In October we at Cross Auto Supply celebrate the anniversary of the store's opening in 1950. We send out flyers in September's statements, we make phone calls, advertise, and tell everyone who walks through the door to come to the event, which we affectionately call "The Tool Sale." We could have gone with "Cross Auto Supply's Birthday Bash" or "Cross Auto Supply's Anniversary Celebration," but here in Arkansas, in the auto parts industry, "Tool Sale" evokes the same excitement, the same festival quality as either of the first two options. At the tool sale we, as the name implies, have tools on sale, but we also have balloons, free beer-can-coolers which I learned are called "koozies," chips, chili, and Petit Jean's token red hot dogs. Cross Auto Supply has three stores, in Russellville, Morrilton, and Conway. The tool sales are lined up like machine-gun fire, one after another. Trish and I got to go to all three because the work we do in the office can be put off more than the work the counter people do, which requires them to actually be present to wait on customers.
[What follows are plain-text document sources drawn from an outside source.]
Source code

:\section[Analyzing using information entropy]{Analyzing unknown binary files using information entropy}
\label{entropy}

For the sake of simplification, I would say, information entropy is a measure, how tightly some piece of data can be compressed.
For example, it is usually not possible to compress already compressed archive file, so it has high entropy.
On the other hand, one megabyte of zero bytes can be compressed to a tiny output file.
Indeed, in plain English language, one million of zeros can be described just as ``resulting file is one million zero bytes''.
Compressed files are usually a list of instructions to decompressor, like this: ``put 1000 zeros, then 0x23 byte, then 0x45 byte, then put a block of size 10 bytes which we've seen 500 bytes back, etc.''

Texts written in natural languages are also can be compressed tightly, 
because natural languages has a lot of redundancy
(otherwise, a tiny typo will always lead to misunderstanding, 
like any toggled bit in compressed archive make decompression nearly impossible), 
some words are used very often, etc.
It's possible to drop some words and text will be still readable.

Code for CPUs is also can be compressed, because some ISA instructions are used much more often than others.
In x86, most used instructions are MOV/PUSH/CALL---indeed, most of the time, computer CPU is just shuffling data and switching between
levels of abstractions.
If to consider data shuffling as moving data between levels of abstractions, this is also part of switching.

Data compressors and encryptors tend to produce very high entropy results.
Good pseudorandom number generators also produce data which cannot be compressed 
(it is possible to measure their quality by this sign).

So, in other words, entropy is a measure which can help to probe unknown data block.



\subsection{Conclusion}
People come out of the hills for free food around here. At one point we had a line that stretched out into the street and up the block. There were the people who had gotten the flyer in their statements, people who are loyal Cross Auto Supply customers wearing their grease-smudged shirts with their names embroidered on them, the mechanics, body shop guys, the road department employees with their orange vests, the oilfield workers in their jumpsuits, and the people from the hills with stringy hair and missing teeth with their graphic tees, the ones that say things like "Do something with your life. Get me a beer," and "Why couldn't I be rich instead of good looking?" shirts with pictures of dogs with floppy ears that say "Can't hear you. Don't want to." There were skater kids with black hair who should have been in school, who smiled awkwardly when you smiled at them sulking through the line getting their free chili dogs, and the Walmart people who saw the balloons from across the street and knew that where there are balloons, there's free something. It was a good mix, an Arkansas mix.
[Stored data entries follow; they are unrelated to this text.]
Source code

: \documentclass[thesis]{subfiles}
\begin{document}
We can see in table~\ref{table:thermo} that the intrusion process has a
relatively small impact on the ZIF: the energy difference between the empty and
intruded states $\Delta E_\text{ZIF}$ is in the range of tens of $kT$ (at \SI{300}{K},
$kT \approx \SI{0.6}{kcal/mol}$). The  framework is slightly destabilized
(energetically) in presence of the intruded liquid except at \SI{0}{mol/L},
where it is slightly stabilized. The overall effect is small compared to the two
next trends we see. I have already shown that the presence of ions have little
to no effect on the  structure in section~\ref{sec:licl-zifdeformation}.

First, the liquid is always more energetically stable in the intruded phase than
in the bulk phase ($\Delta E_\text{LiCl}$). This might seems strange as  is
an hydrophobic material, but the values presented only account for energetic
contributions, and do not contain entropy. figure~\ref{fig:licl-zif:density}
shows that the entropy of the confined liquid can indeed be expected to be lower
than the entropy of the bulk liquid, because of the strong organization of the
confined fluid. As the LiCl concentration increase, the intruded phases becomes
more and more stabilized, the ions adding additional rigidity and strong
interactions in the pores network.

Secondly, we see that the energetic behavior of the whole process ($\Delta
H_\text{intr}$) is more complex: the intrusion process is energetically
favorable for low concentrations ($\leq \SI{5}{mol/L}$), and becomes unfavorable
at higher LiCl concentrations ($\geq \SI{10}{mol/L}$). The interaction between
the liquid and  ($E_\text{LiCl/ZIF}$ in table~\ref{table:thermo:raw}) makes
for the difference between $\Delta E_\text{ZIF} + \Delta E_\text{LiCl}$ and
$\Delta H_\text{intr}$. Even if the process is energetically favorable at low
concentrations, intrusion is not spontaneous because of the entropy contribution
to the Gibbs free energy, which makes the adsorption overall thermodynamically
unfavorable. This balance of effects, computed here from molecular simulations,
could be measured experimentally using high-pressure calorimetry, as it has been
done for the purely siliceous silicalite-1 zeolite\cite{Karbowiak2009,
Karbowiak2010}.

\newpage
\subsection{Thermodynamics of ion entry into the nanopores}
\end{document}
We must have served about 1,000 hot dogs, we went through onions and pickle relish as fast as we could put them out. Chili was everywhere. Everyone got a koozie, I ended up with three myself. Yesterday was Conway's tool sale, the last one. About 1:00 we started slowing down and I sat down for a minute in the shade, only one of my eyes wouldn't adjust to the light. I went inside to see if it would work itself out and when it wouldn't a sense of dread that I've been waiting for for about twenty years descended upon me. When I was about eight I got a migraine headache. My dad gets migraines and when my vision started going all wrong he sat me down and told me what was happening and what to expect, but nothing could have prepared me for the pain my eight-year-old head was about to endure. I've been on my guard ever since, but had somehow avoided getting another migraine until yesterday. I was praying that I had just burned a retina from the glare of the sun on the aluminum pans sitting around, maybe it was just a fluke thing, maybe I got some scalding chili in my eye or some jalapeno juice. My vision eventually got better and I was praising the Lord for his infinite mercy when the pain hit. I put on my ridiculous sunglasses with these giant Polo symbols on the sides that I never wear until the pressure on my nose became too much, I took my hair down, I sipped water and Sprite, and eventually gave up and sat down in a little ball in the shade. Things had wound down enough that Trish and I were told we could go home. I knew I wouldn't make it back to Russellville without throwing up and I did not want to throw up in Trish's car, which meant that I would have to either roll down the window and throw up ON her car or throw up in my purse, in her car. I decided to try to get it over with before we left. When I came out of the bathroom, hair a mess, face all pale and splotchy, eyes squinted against the florescent lights, Trish had everyone all gathered around in concern looking at me like "was it the chili?" and I had to contort my aching face into a smile and explain that it was a migraine thing, and that we were probably safe from a massive lawsuit for poisoning half the town with tainted chili. I made it back to Russellville, back to my car, back to my house, back to my bed, koozies in tow, to sleep it off.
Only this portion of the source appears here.